Briana helps me strap her board before we
head to her house in Yorba because she forgot her contact lenses and doesn’t
want to surf blind. Klaude surfs blind. Before I got my lasic, I surfed blind
too. I want to tell her this, but I’d be an insensitive asshole. Whatever,
we’ll get her contacts and move on.
#
I’m anal, and even though I want to spoil
her, my dickish side is coming out. We’re driving to Yorba . . . all the way to
Yorba. We should just be heading straight to the beach; we’d be half way to San
Onofre by now. I’m quiet, which means I’m mad. On top of that, I’m tired, which
makes for a cranky Donny Duckbutter. She feels my negative energy. I can’t help
it.
After we get her contacts, we encounter
massive traffic getting on the 55S from the 91W. This is when my body language
is obvious. I tap the steering wheel with my thumbs, put on my glasses so she
can’t see my eyes. My mind won’t shut the fuck up. All the way to San Onofre,
unbelievable that we’re making this drive . . . and we’re way behind schedule.
#
We park at the north end of San Onofre.
There are definitely waves. It’s crowded, but the left is breaking so good, all
the way in front of the campsites. However, the window we are catching is shit:
one, obviously for the crowd, and two, because the tide is topping out soon.

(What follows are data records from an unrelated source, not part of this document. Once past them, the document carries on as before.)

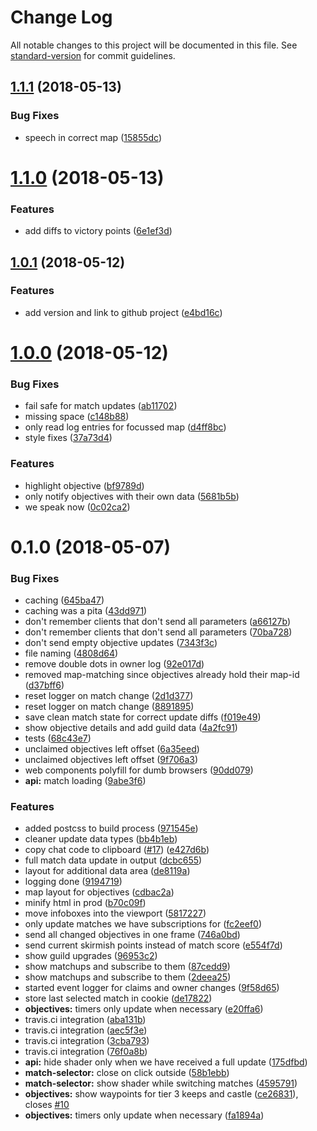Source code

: # Change Log

All notable changes to this project will be documented in this file. See [standard-version](https://github.com/conventional-changelog/standard-version) for commit guidelines.

<a name="1.1.1"></a>
## [1.1.1](https://github.com/FrecksterGIT/gw2-wvw-map-nest-ts/compare/v1.1.0...v1.1.1) (2018-05-13)


### Bug Fixes

* speech in correct map ([15855dc](https://github.com/FrecksterGIT/gw2-wvw-map-nest-ts/commit/15855dc))



<a name="1.1.0"></a>
# [1.1.0](https://github.com/FrecksterGIT/gw2-wvw-map-nest-ts/compare/v1.0.1...v1.1.0) (2018-05-13)


### Features

* add diffs to victory points ([6e1ef3d](https://github.com/FrecksterGIT/gw2-wvw-map-nest-ts/commit/6e1ef3d))



<a name="1.0.1"></a>
## [1.0.1](https://github.com/FrecksterGIT/gw2-wvw-map-nest-ts/compare/v1.0.0...v1.0.1) (2018-05-12)


### Features

* add version and link to github project ([e4bd16c](https://github.com/FrecksterGIT/gw2-wvw-map-nest-ts/commit/e4bd16c))



<a name="1.0.0"></a>
# [1.0.0](https://github.com/FrecksterGIT/gw2-wvw-map-nest-ts/compare/v0.1.0...v1.0.0) (2018-05-12)


### Bug Fixes

* fail safe for match updates ([ab11702](https://github.com/FrecksterGIT/gw2-wvw-map-nest-ts/commit/ab11702))
* missing space ([c148b88](https://github.com/FrecksterGIT/gw2-wvw-map-nest-ts/commit/c148b88))
* only read log entries for focussed map ([d4ff8bc](https://github.com/FrecksterGIT/gw2-wvw-map-nest-ts/commit/d4ff8bc))
* style fixes ([37a73d4](https://github.com/FrecksterGIT/gw2-wvw-map-nest-ts/commit/37a73d4))


### Features

* highlight objective ([bf9789d](https://github.com/FrecksterGIT/gw2-wvw-map-nest-ts/commit/bf9789d))
* only notify objectives with their own data ([5681b5b](https://github.com/FrecksterGIT/gw2-wvw-map-nest-ts/commit/5681b5b))
* we speak now ([0c02ca2](https://github.com/FrecksterGIT/gw2-wvw-map-nest-ts/commit/0c02ca2))



<a name="0.1.0"></a>
# 0.1.0 (2018-05-07)


### Bug Fixes

* caching ([645ba47](https://github.com/FrecksterGIT/gw2-wvw-map-nest-ts/commit/645ba47))
* caching was a pita ([43dd971](https://github.com/FrecksterGIT/gw2-wvw-map-nest-ts/commit/43dd971))
* don't remember clients that don't send all parameters ([a66127b](https://github.com/FrecksterGIT/gw2-wvw-map-nest-ts/commit/a66127b))
* don't remember clients that don't send all parameters ([70ba728](https://github.com/FrecksterGIT/gw2-wvw-map-nest-ts/commit/70ba728))
* don't send empty objective updates ([7343f3c](https://github.com/FrecksterGIT/gw2-wvw-map-nest-ts/commit/7343f3c))
* file naming ([4808d64](https://github.com/FrecksterGIT/gw2-wvw-map-nest-ts/commit/4808d64))
* remove double dots in owner log ([92e017d](https://github.com/FrecksterGIT/gw2-wvw-map-nest-ts/commit/92e017d))
* removed map-matching since objectives already hold their map-id ([d37bff6](https://github.com/FrecksterGIT/gw2-wvw-map-nest-ts/commit/d37bff6))
* reset logger on match change ([2d1d377](https://github.com/FrecksterGIT/gw2-wvw-map-nest-ts/commit/2d1d377))
* reset logger on match change ([8891895](https://github.com/FrecksterGIT/gw2-wvw-map-nest-ts/commit/8891895))
* save clean match state for correct update diffs ([f019e49](https://github.com/FrecksterGIT/gw2-wvw-map-nest-ts/commit/f019e49))
* show objective details and add guild data ([4a2fc91](https://github.com/FrecksterGIT/gw2-wvw-map-nest-ts/commit/4a2fc91))
* tests ([68c43e7](https://github.com/FrecksterGIT/gw2-wvw-map-nest-ts/commit/68c43e7))
* unclaimed objectives left offset ([6a35eed](https://github.com/FrecksterGIT/gw2-wvw-map-nest-ts/commit/6a35eed))
* unclaimed objectives left offset ([9f706a3](https://github.com/FrecksterGIT/gw2-wvw-map-nest-ts/commit/9f706a3))
* web components polyfill for dumb browsers ([90dd079](https://github.com/FrecksterGIT/gw2-wvw-map-nest-ts/commit/90dd079))
* **api:** match loading ([9abe3f6](https://github.com/FrecksterGIT/gw2-wvw-map-nest-ts/commit/9abe3f6))


### Features

* added postcss to build process ([971545e](https://github.com/FrecksterGIT/gw2-wvw-map-nest-ts/commit/971545e))
* cleaner update data types ([bb4b1eb](https://github.com/FrecksterGIT/gw2-wvw-map-nest-ts/commit/bb4b1eb))
* copy chat code to clipboard ([#17](https://github.com/FrecksterGIT/gw2-wvw-map-nest-ts/issues/17)) ([e427d6b](https://github.com/FrecksterGIT/gw2-wvw-map-nest-ts/commit/e427d6b))
* full match data update in output ([dcbc655](https://github.com/FrecksterGIT/gw2-wvw-map-nest-ts/commit/dcbc655))
* layout for additional data area ([de8119a](https://github.com/FrecksterGIT/gw2-wvw-map-nest-ts/commit/de8119a))
* logging done ([9194719](https://github.com/FrecksterGIT/gw2-wvw-map-nest-ts/commit/9194719))
* map layout for objectives ([cdbac2a](https://github.com/FrecksterGIT/gw2-wvw-map-nest-ts/commit/cdbac2a))
* minify html in prod ([b70c09f](https://github.com/FrecksterGIT/gw2-wvw-map-nest-ts/commit/b70c09f))
* move infoboxes into the viewport ([5817227](https://github.com/FrecksterGIT/gw2-wvw-map-nest-ts/commit/5817227))
* only update matches we have subscriptions for ([fc2eef0](https://github.com/FrecksterGIT/gw2-wvw-map-nest-ts/commit/fc2eef0))
* send all changed objectives in one frame ([746a0bd](https://github.com/FrecksterGIT/gw2-wvw-map-nest-ts/commit/746a0bd))
* send current skirmish points instead of match score ([e554f7d](https://github.com/FrecksterGIT/gw2-wvw-map-nest-ts/commit/e554f7d))
* show guild upgrades ([96953c2](https://github.com/FrecksterGIT/gw2-wvw-map-nest-ts/commit/96953c2))
* show matchups and subscribe to them ([87cedd9](https://github.com/FrecksterGIT/gw2-wvw-map-nest-ts/commit/87cedd9))
* show matchups and subscribe to them ([2deea25](https://github.com/FrecksterGIT/gw2-wvw-map-nest-ts/commit/2deea25))
* started event logger for claims and owner changes ([9f58d65](https://github.com/FrecksterGIT/gw2-wvw-map-nest-ts/commit/9f58d65))
* store last selected match in cookie ([de17822](https://github.com/FrecksterGIT/gw2-wvw-map-nest-ts/commit/de17822))
* **objectives:** timers only update when necessary ([e20ffa6](https://github.com/FrecksterGIT/gw2-wvw-map-nest-ts/commit/e20ffa6))
* travis.ci integration ([aba131b](https://github.com/FrecksterGIT/gw2-wvw-map-nest-ts/commit/aba131b))
* travis.ci integration ([aec5f3e](https://github.com/FrecksterGIT/gw2-wvw-map-nest-ts/commit/aec5f3e))
* travis.ci integration ([3cba793](https://github.com/FrecksterGIT/gw2-wvw-map-nest-ts/commit/3cba793))
* travis.ci integration ([76f0a8b](https://github.com/FrecksterGIT/gw2-wvw-map-nest-ts/commit/76f0a8b))
* **api:** hide shader only when we have received a full update ([175dfbd](https://github.com/FrecksterGIT/gw2-wvw-map-nest-ts/commit/175dfbd))
* **match-selector:** close on click outside ([58b1ebb](https://github.com/FrecksterGIT/gw2-wvw-map-nest-ts/commit/58b1ebb))
* **match-selector:** show shader while switching matches ([4595791](https://github.com/FrecksterGIT/gw2-wvw-map-nest-ts/commit/4595791))
* **objectives:** show waypoints for tier 3 keeps and castle ([ce26831](https://github.com/FrecksterGIT/gw2-wvw-map-nest-ts/commit/ce26831)), closes [#10](https://github.com/FrecksterGIT/gw2-wvw-map-nest-ts/issues/10)
* **objectives:** timers only update when necessary ([fa1894a](https://github.com/FrecksterGIT/gw2-wvw-map-nest-ts/commit/fa1894a))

I try to move on from my asshole ways and
shift my attention to prepping our gear. I’m starving. I move the plums and
bananas from the bag to the cooler, accidentally leaving Bri’s homemade oatmeal
chocolate chip cookies on the seat. There’s also one of my dark chocolate brownies
in there. I reach for the container, but I knock it over, and it falls.

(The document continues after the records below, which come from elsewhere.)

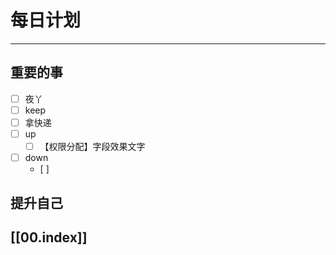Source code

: 
# 每日计划
---
## 重要的事

- [ ]    夜丫
- [ ]   keep
- [ ]  拿快递
- [ ] up
	- [ ] 【权限分配】字段效果文字
- [ ] down
	- [ ] 



## 提升自己

  



## [[00.index]]










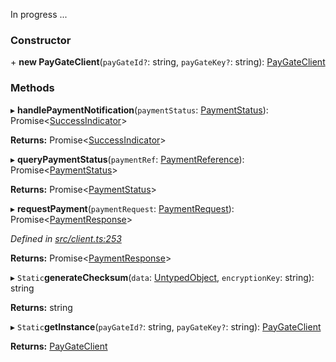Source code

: In progress ...

### Constructor

\+ **new PayGateClient**(`payGateId?`: string, `payGateKey?`: string): [PayGateClient](_client_.paygateclient.md)

### Methods

▸ **handlePaymentNotification**(`paymentStatus`: [PaymentStatus](../interfaces/_types_.paymentstatus.md)): Promise\<[SuccessIndicator](../interfaces/_types_.successindicator.md)>

**Returns:** Promise\<[SuccessIndicator](../interfaces/_types_.successindicator.md)>

▸ **queryPaymentStatus**(`paymentRef`: [PaymentReference](../interfaces/_types_.paymentreference.md)): Promise\<[PaymentStatus](../interfaces/_types_.paymentstatus.md)>

**Returns:** Promise\<[PaymentStatus](../interfaces/_types_.paymentstatus.md)>

▸ **requestPayment**(`paymentRequest`: [PaymentRequest](../interfaces/_types_.paymentrequest.md)): Promise\<[PaymentResponse](../interfaces/_types_.paymentresponse.md)>

_Defined in [src/client.ts:253](https://github.com/distributhor/paygate-sdk/blob/c181cfd/src/client.ts#L253)_

**Returns:** Promise\<[PaymentResponse](../interfaces/_types_.paymentresponse.md)>

▸ `Static`**generateChecksum**(`data`: [UntypedObject](../interfaces/_types_.untypedobject.md), `encryptionKey`: string): string

**Returns:** string

▸ `Static`**getInstance**(`payGateId?`: string, `payGateKey?`: string): [PayGateClient](_client_.paygateclient.md)

**Returns:** [PayGateClient](_client_.paygateclient.md)
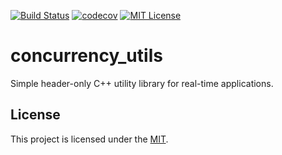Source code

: [![Build Status][travis-badge]][travis-link]
[![codecov][codecov-badge]][codecov-link]
[![MIT License][license-badge]](LICENSE)
# concurrency_utils

Simple header-only C++ utility library for real-time applications.

## License
This project is licensed under the [MIT][license].

[license]: https://github.com/Maverobot/realtime_utils/blob/master/LICENSE

[travis-badge]:    https://travis-ci.com/Maverobot/concurrency_utils.svg?branch=master
[travis-link]:     https://travis-ci.com/Maverobot/concurrency_utils
[codecov-badge]:   https://codecov.io/gh/Maverobot/concurrency_utils/branch/master/graph/badge.svg
[codecov-link]:    https://codecov.io/gh/Maverobot/concurrency_utils
[license-badge]:   https://img.shields.io/badge/License-MIT-blue.svg
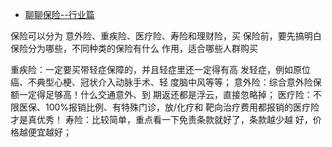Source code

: * [聊聊保险--行业篇](https://wizardforcel.gitbooks.io/jiuliaozhengqian/007.html)

保险可以分为 意外险、重疾险、医疗险、寿险和理财险，买 保险前，要先搞明白保险分为哪些，不同种类的保险有什么 作用，适合哪些人群购买

重疾险：一定要买带轻症保障的，并且轻症里还一定得有高 发轻症，例如原位癌、不典型心梗、冠状介入动脉手术、轻 度脑中风等等；
意外险：综合意外险保额一定得足够高！什么交通意外、到 期返还都是浮云，直接忽略掉；
医疗险：不限医保、100%报销比例、有特殊门诊，放/化疗和 靶向治疗费用都报销的医疗险才是真优秀！
寿险：比较简单，重点看一下免责条款就好了，条款越少越 好，价格越便宜越好；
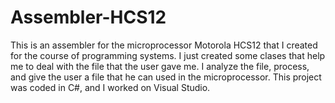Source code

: # Assembler-HCS12
This is an assembler for the microprocessor Motorola HCS12 that I created for the course of programming systems.
I just created some clases that help me to deal with the file that the user gave me. I analyze the file, process, and give the user a file that he can used in the microprocessor.
This project was coded in C#, and I worked on Visual Studio.
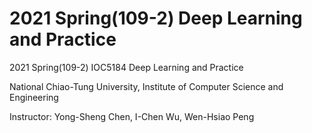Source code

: # 2021 Spring(109-2) Deep Learning and Practice
2021 Spring(109-2) IOC5184 Deep Learning and Practice

National Chiao-Tung University, Institute of Computer Science and Engineering

Instructor: Yong-Sheng Chen, I-Chen Wu, Wen-Hsiao Peng
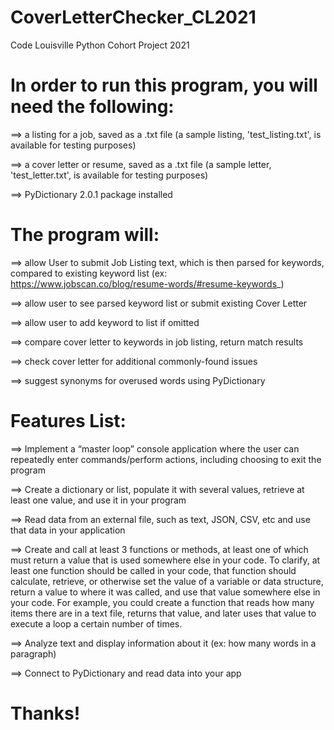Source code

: # CoverLetterChecker_CL2021
Code Louisville Python Cohort Project 2021

# In order to run this program, you will need the following:
==> a listing for a job, saved as a .txt file (a sample listing, 'test_listing.txt', is available for testing purposes)

==> a cover letter or resume, saved as a .txt file (a sample letter, 'test_letter.txt', is available for testing purposes)

==> PyDictionary 2.0.1 package installed

# The program will:
==> allow User to submit Job Listing text, which is then parsed for keywords, compared to existing keyword list (ex: https://www.jobscan.co/blog/resume-words/#resume-keywords_)

==> allow user to see parsed keyword list or submit existing Cover Letter

==> allow user to add keyword to list if omitted

==> compare cover letter to keywords in job listing, return match results

==> check cover letter for additional commonly-found issues

==> suggest synonyms for overused words using PyDictionary


# Features List:
==> Implement a “master loop” console application where the user can repeatedly enter commands/perform actions, including choosing to exit the program

==> Create a dictionary or list, populate it with several values, retrieve at least one value, and use it in your program

==> Read data from an external file, such as text, JSON, CSV, etc and use that data in your application

==> Create and call at least 3 functions or methods, at least one of which must return a value that is used somewhere else in your code. To clarify, at least one function should be called in your code, that function should calculate, retrieve, or otherwise set the value of a variable or data structure, return a value to where it was called, and use that value somewhere else in your code. For example, you could create a function that reads how many items there are in a text file, returns that value, and later uses that value to execute a loop a certain number of times.

==> Analyze text and display information about it (ex: how many words in a paragraph)

==> Connect to PyDictionary and read data into your app


# Thanks!

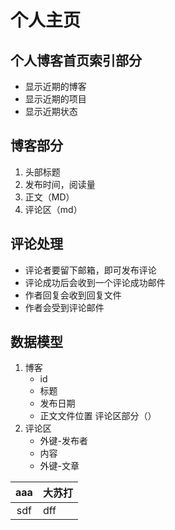 # 个人主页  

## 个人博客首页索引部分  

* 显示近期的博客
* 显示近期的项目
* 显示近期状态

## 博客部分

1. 头部标题
2. 发布时间，阅读量
3. 正文（MD）
4. 评论区（md）

## 评论处理

* 评论者要留下邮箱，即可发布评论
* 评论成功后会收到一个评论成功邮件
* 作者回复会收到回复文件
* 作者会受到评论邮件

## 数据模型

1. 博客
    * id
    * 标题
    * 发布日期
    * 正文文件位置
    评论区部分（）
2. 评论区
    * 外键-发布者
    * 内容
    * 外键-文章

| aaa | 大苏打 |
|:--: | :--|
| sdf | dff |
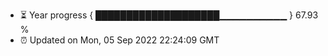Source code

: - ⏳ Year progress { ████████████████████▁▁▁▁▁▁▁▁▁▁ } 67.93 %
- ⏰ Updated on Mon, 05 Sep 2022 22:24:09 GMT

Everything falls out of the container: cookies and one brownie covered in
crunchy sand.
“FUCK!” I say. Food going to waste. . . .
In my book, you may as well kick me in the balls before I even let one speck of
rice go in the trash. Not only that, but my hunger . . . Bri’s cookies are the
shit, and I REALLY just wanted to eat ONE of those motherfuckers. “Son of a
bitch.”
“Baby, just leave them alone.” She comes
over and rubs my neck.
I’m crouched on the ground, dusting the
sand off, but they are stuck in the dough. “Motherfucker.”
“It’s okay, throw them away.” She does her
best to comfort me.
I can only wonder. Is this what I deserve
for all my negative energy? “Fuck. . . .” I pick up the pieces, put them in the
container, and set them back in the car. I’ll try to eat them later.
#
I have to be strong. I don’t want Bri to
see me have a nervous breakdown. I feel like I won a million dollars, but I
accidentally left the suitcase full of money at the bus stop. That’s my image,
my true life nightmare.
Flashback:
Once upon a time, I was in a nuclear
family. We had just moved from Maui to Los Angeles. We were on the RTD bus: my
mom, dad, and two sisters. Don’t ask me where my brother was. I hadn’t even
started the second grade yet. We went to McDonald’s for lunch. My mom bought me
a Happy Meal. It came with this toy, a plastic pipe set that was bendable and
fit into these round, white pieces with holes all over them. When our bus came,
I forgot my Happy Meal on the bus stop bench. When I realized this, the bus
made a loud hiss, and we were already pulling away. I cried . . . I cried like
a little bitch with my face in my momma’s lap, standing there in the crowded
bus while she held on to the rails. I heard my mom whisper to another
passenger, “He forgot his toy.”
Does this sound stupid right now? That’s
how spilling those cookies and one brownie made me feel.
#
The waves are perfect for longboarding, so
perfect that I’m the only dumbass with a shortboard. It’s so crowded. That’s
the only words that come to mind. I feel myself being a dick again. “Well, I
need your input on where you want to surf. It’s not so bad there.” I point to
the northern most peak, naturally because there’s no one there.
“Right there?”
I pause. “Yeah, or . . .” I see a channel
between two peaks, “we can go there.”
We’re in the center of Old Mans between two
breaks. Despite the tide and the late start, the surface conditions are clean.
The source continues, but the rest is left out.